Content starts

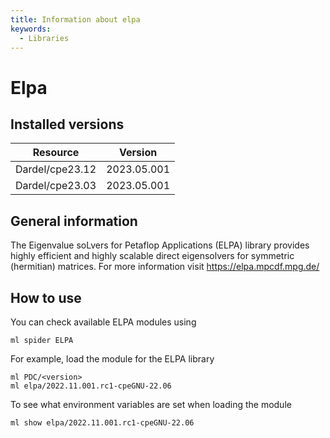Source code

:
```yaml
---
title: Information about elpa
keywords:
  - Libraries
---
```

# Elpa

## Installed versions

| Resource | Version |
|---|---|
| Dardel/cpe23.12 | 2023.05.001 |
| Dardel/cpe23.03 | 2023.05.001 |

## General information

The Eigenvalue soLvers for Petaflop Applications (ELPA) library provides highly efficient and highly scalable direct eigensolvers for symmetric (hermitian) matrices. For more information visit https://elpa.mpcdf.mpg.de/

## How to use

You can check available ELPA modules using
```
ml spider ELPA
```

For example, load the module for the ELPA library
```
ml PDC/<version>
ml elpa/2022.11.001.rc1-cpeGNU-22.06
```
To see what environment variables are set when loading the module
```
ml show elpa/2022.11.001.rc1-cpeGNU-22.06
```

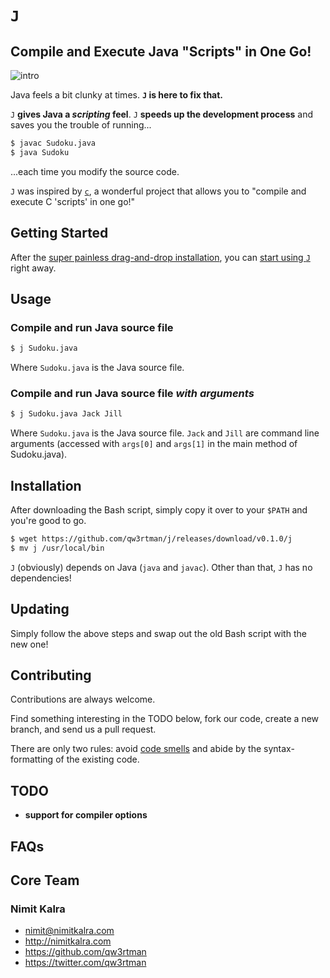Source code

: # `J`
## Compile and Execute Java "Scripts" in One Go!

![intro](https://raw.githubusercontent.com/qw3rtman/J/add-screenshots/screenshots/intro.png)

Java feels a bit clunky at times. **`J` is here to fix that.**

`J` **gives Java a *scripting* feel**. `J` **speeds up the development process** and saves you the trouble of running...

```sh
$ javac Sudoku.java
$ java Sudoku
```

...each time you modify the source code.

`J` was inspired by [`c`](https://github.com/ryanmjacobs/c), a wonderful project that allows you to "compile and execute C 'scripts' in one go!"


## Getting Started
After the [super painless drag-and-drop installation](#installation), you can [start using `J`](#usage) right away.

## Usage
### Compile and run Java source file
```sh
$ j Sudoku.java
```

Where `Sudoku.java` is the Java source file.

### Compile and run Java source file *with arguments*
```sh
$ j Sudoku.java Jack Jill
```

Where `Sudoku.java` is the Java source file. `Jack` and `Jill` are command line arguments (accessed with `args[0]` and `args[1]` in the main method of Sudoku.java).

## Installation
After downloading the Bash script, simply copy it over to your `$PATH` and you're good to go.
```sh
$ wget https://github.com/qw3rtman/j/releases/download/v0.1.0/j
$ mv j /usr/local/bin
```

`J` (obviously) depends on Java (`java` and `javac`). Other than that, `J` has no dependencies!

## Updating
Simply follow the above steps and swap out the old Bash script with the new one!

## Contributing
Contributions are always welcome.

Find something interesting in the TODO below, fork our code, create a new branch, and send us a pull request.

There are only two rules: avoid [code smells](http://blog.codinghorror.com/code-smells/) and abide by the syntax-formatting of the existing code.

## TODO
* **support for compiler options**

## FAQs

## Core Team
### Nimit Kalra
* <nimit@nimitkalra.com>
* <http://nimitkalra.com>
* <https://github.com/qw3rtman>
* <https://twitter.com/qw3rtman>
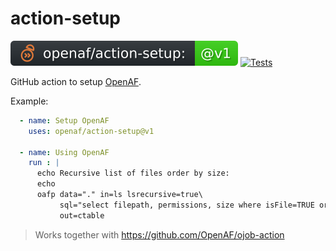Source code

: # action-setup

![version](.github/ojobs/version.svg) [![Tests](https://github.com/OpenAF/action-setup/actions/workflows/tests.yml/badge.svg)](https://github.com/OpenAF/action-setup/actions/workflows/tests.yml)

GitHub action to setup [OpenAF](https://docs.openaf.io).

Example:

```yaml
  - name: Setup OpenAF
    uses: openaf/action-setup@v1

  - name: Using OpenAF
    run : |
      echo Recursive list of files order by size:
      echo
      oafp data="." in=ls lsrecursive=true\
           sql="select filepath, permissions, size where isFile=TRUE order by size desc"\
           out=ctable
```

> Works together with https://github.com/OpenAF/ojob-action
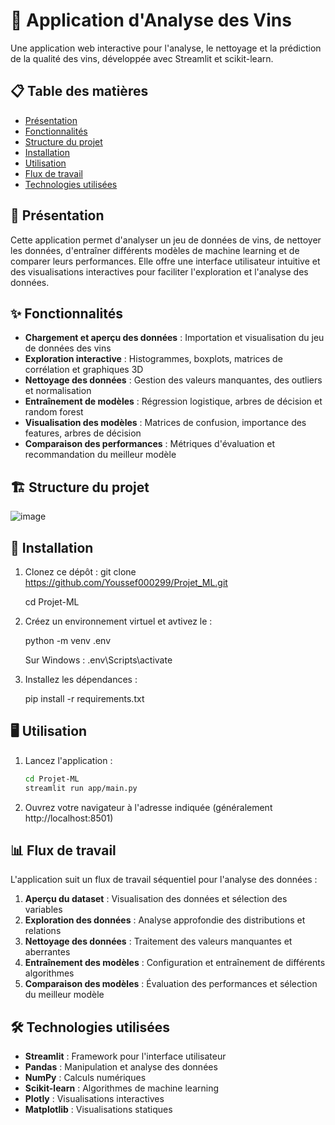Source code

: # 🍷 Application d'Analyse des Vins

Une application web interactive pour l'analyse, le nettoyage et la prédiction de la qualité des vins, développée avec Streamlit et scikit-learn.

## 📋 Table des matières

- [Présentation](#présentation)
- [Fonctionnalités](#fonctionnalités)
- [Structure du projet](#structure-du-projet)
- [Installation](#installation)
- [Utilisation](#utilisation)
- [Flux de travail](#flux-de-travail)
- [Technologies utilisées](#technologies-utilisées)

## 🎯 Présentation

Cette application permet d'analyser un jeu de données de vins, de nettoyer les données, d'entraîner différents modèles de machine learning et de comparer leurs performances. Elle offre une interface utilisateur intuitive et des visualisations interactives pour faciliter l'exploration et l'analyse des données.

## ✨ Fonctionnalités

- **Chargement et aperçu des données** : Importation et visualisation du jeu de données des vins
- **Exploration interactive** : Histogrammes, boxplots, matrices de corrélation et graphiques 3D
- **Nettoyage des données** : Gestion des valeurs manquantes, des outliers et normalisation
- **Entraînement de modèles** : Régression logistique, arbres de décision et random forest
- **Visualisation des modèles** : Matrices de confusion, importance des features, arbres de décision
- **Comparaison des performances** : Métriques d'évaluation et recommandation du meilleur modèle

## 🏗️ Structure du projet
![image](https://github.com/user-attachments/assets/3a368547-60d5-46cd-8778-c43d2e31c8df)



## 🚀 Installation

1. Clonez ce dépôt :
   git clone https://github.com/Youssef000299/Projet_ML.git
   
   cd Projet-ML

2. Créez un environnement virtuel et avtivez le :

   python -m venv .env

   Sur Windows : .env\Scripts\activate

3. Installez les dépendances :

   pip install -r requirements.txt

## 🖥️ Utilisation

1. Lancez l'application :
   ```bash
   cd Projet-ML
   streamlit run app/main.py
   ```

2. Ouvrez votre navigateur à l'adresse indiquée (généralement http://localhost:8501)

## 📊 Flux de travail

L'application suit un flux de travail séquentiel pour l'analyse des données :

1. **Aperçu du dataset** : Visualisation des données et sélection des variables
2. **Exploration des données** : Analyse approfondie des distributions et relations
3. **Nettoyage des données** : Traitement des valeurs manquantes et aberrantes
4. **Entraînement des modèles** : Configuration et entraînement de différents algorithmes
5. **Comparaison des modèles** : Évaluation des performances et sélection du meilleur modèle

## 🛠️ Technologies utilisées

- **Streamlit** : Framework pour l'interface utilisateur
- **Pandas** : Manipulation et analyse des données
- **NumPy** : Calculs numériques
- **Scikit-learn** : Algorithmes de machine learning
- **Plotly** : Visualisations interactives
- **Matplotlib** : Visualisations statiques

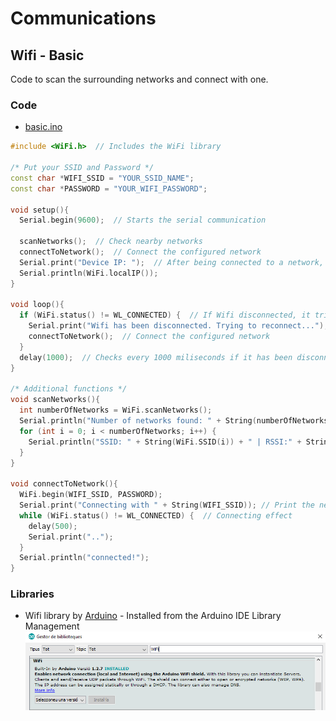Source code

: # Communications
## Wifi - Basic
Code to scan the surrounding networks and connect with one.
	
### Code
* [basic.ino](basic.ino)

```cpp
#include <WiFi.h>  // Includes the WiFi library

/* Put your SSID and Password */
const char *WIFI_SSID = "YOUR_SSID_NAME";
const char *PASSWORD = "YOUR_WIFI_PASSWORD";

void setup(){
  Serial.begin(9600);  // Starts the serial communication

  scanNetworks();  // Check nearby networks 
  connectToNetwork();  // Connect the configured network 
  Serial.print("Device IP: ");  // After being connected to a network, our ESP32 should have a IP
  Serial.println(WiFi.localIP());
}

void loop(){
  if (WiFi.status() != WL_CONNECTED) {  // If Wifi disconnected, it tries to reconnect
    Serial.print("Wifi has been disconnected. Trying to reconnect...");
    connectToNetwork();  // Connect the configured network 
  }
  delay(1000);  // Checks every 1000 miliseconds if it has been disconnected
}

/* Additional functions */
void scanNetworks(){
  int numberOfNetworks = WiFi.scanNetworks();
  Serial.println("Number of networks found: " + String(numberOfNetworks));
  for (int i = 0; i < numberOfNetworks; i++) {
    Serial.println("SSID: " + String(WiFi.SSID(i)) + " | RSSI:" + String(WiFi.RSSI(i)));
  }
}

void connectToNetwork(){
  WiFi.begin(WIFI_SSID, PASSWORD);
  Serial.print("Connecting with " + String(WIFI_SSID)); // Print the network which you want to connect  
  while (WiFi.status() != WL_CONNECTED) {  // Connecting effect
    delay(500);
    Serial.print("..");
  }
  Serial.println("connected!");
}
```

### Libraries
* Wifi library by [Arduino](https://www.arduino.cc/) - Installed from the Arduino IDE Library Management
![WiFi_library](../WiFi_library.png)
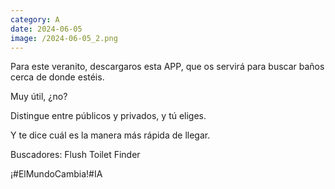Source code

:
 ```yaml
--- 
category: A 
date: 2024-06-05 
image: /2024-06-05_2.png 
--- 
```


Para este veranito, descargaros esta APP, que os servirá para buscar baños cerca de donde estéis. 

Muy útil, ¿no?

Distingue entre públicos y privados, y tú eliges. 

Y te dice cuál es la manera más rápida de llegar. 

Buscadores: Flush Toilet Finder

¡#ElMundoCambia!#IA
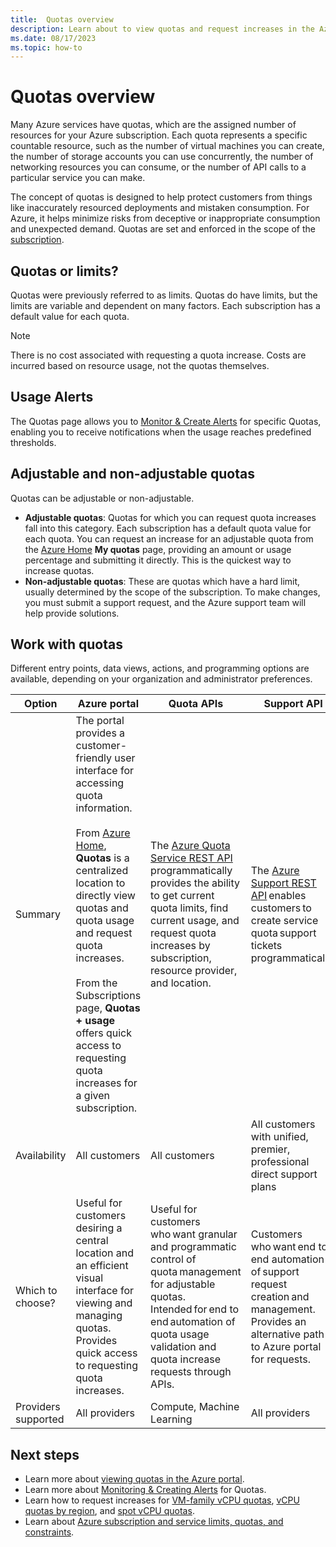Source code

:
 ```yaml
---
title:  Quotas overview
description: Learn about to view quotas and request increases in the Azure portal.
ms.date: 08/17/2023
ms.topic: how-to
---
```


# Quotas overview

Many Azure services have quotas, which are the assigned number of resources for your Azure subscription. Each quota represents a specific countable resource, such as the number of virtual machines you can create, the number of storage accounts you can use concurrently, the number of networking resources you can consume, or the number of API calls to a particular service you can make.

The concept of quotas is designed to help protect customers from things like inaccurately resourced deployments and mistaken consumption. For Azure, it helps minimize risks from deceptive or inappropriate consumption and unexpected demand. Quotas are set and enforced in the scope of the [subscription](/microsoft-365/enterprise/subscriptions-licenses-accounts-and-tenants-for-microsoft-cloud-offerings).

## Quotas or limits?

Quotas were previously referred to as limits. Quotas do have limits, but the limits are variable and dependent on many factors. Each subscription has a default value for each quota.  

> [!NOTE]
> There is no cost associated with requesting a quota increase. Costs are incurred based on resource usage, not the quotas themselves.

## Usage Alerts

The Quotas page allows you to [Monitor & Create Alerts](monitoring-alerting.md) for specific Quotas, enabling you to receive notifications when the usage reaches predefined thresholds.

## Adjustable and non-adjustable quotas

Quotas can be adjustable or non-adjustable.

- **Adjustable quotas**: Quotas for which you can request quota increases fall into this category. Each subscription has a default quota value for each quota. You can request an increase for an adjustable quota from the [Azure Home](https://portal.azure.com/#home) **My quotas** page, providing an amount or usage percentage and submitting it directly. This is the quickest way to increase quotas.
- **Non-adjustable quotas**: These are quotas which have a hard limit, usually determined by the scope of the subscription. To make changes, you must submit a support request, and the Azure support team will help provide solutions.

## Work with quotas

Different entry points, data views, actions, and programming options are available, depending on your organization and administrator preferences.

| Option | Azure portal | Quota APIs | Support API |
|---------|---------|---------|---------|
| Summary | The portal provides a customer-friendly user interface for accessing quota information.<br><br>From [Azure Home](https://portal.azure.com/#home), **Quotas** is a centralized location to directly view quotas and quota usage and request quota increases.<br><br>From the Subscriptions page, **Quotas + usage** offers quick access to requesting quota increases for a given subscription.| The [Azure Quota Service REST API](/rest/api/quota) programmatically provides the ability to get current quota limits, find current usage, and request quota increases by subscription, resource provider, and location. | The [Azure Support REST API](/rest/api/support/) enables customers to create service quota support tickets programmatically. |
| Availability | All customers | All customers | All customers with unified, premier, professional direct support plans |
| Which to choose? | Useful for customers desiring a central location and an efficient visual interface for viewing and managing quotas. Provides quick access to requesting quota increases. | Useful for customers who want granular and programmatic control of quota management for adjustable quotas. Intended for end to end automation of quota usage validation and quota increase requests through APIs. | Customers who want end to end automation of support request creation and management. Provides an alternative path to Azure portal for requests. |
| Providers supported | All providers | Compute, Machine Learning | All providers |

## Next steps

- Learn more about [viewing quotas in the Azure portal](view-quotas.md).
- Learn more about [Monitoring & Creating Alerts](how-to-guide-monitoring-alerting.md) for Quotas.
- Learn how to request increases for [VM-family vCPU quotas](per-vm-quota-requests.md), [vCPU quotas by region](regional-quota-requests.md), and [spot vCPU quotas](spot-quota.md).
- Learn about [Azure subscription and service limits, quotas, and constraints](../azure-resource-manager/management/azure-subscription-service-limits.md).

Content ends

ABOUT THIS EXERCISE. Once the line containing "## How to use" has been located, transcribe exactly and only every line from the first line of the entries through it, excluding pictures.

EXERCISE SOLUTION.
Source code

:
```yaml
---
title: Information about elpa
keywords:
  - Libraries
---
```

# Elpa

## Installed versions

| Resource | Version |
|---|---|
| Dardel/cpe23.12 | 2023.05.001 |
| Dardel/cpe23.03 | 2023.05.001 |

## General information

The Eigenvalue soLvers for Petaflop Applications (ELPA) library provides highly efficient and highly scalable direct eigensolvers for symmetric (hermitian) matrices. For more information visit https://elpa.mpcdf.mpg.de/

## How to use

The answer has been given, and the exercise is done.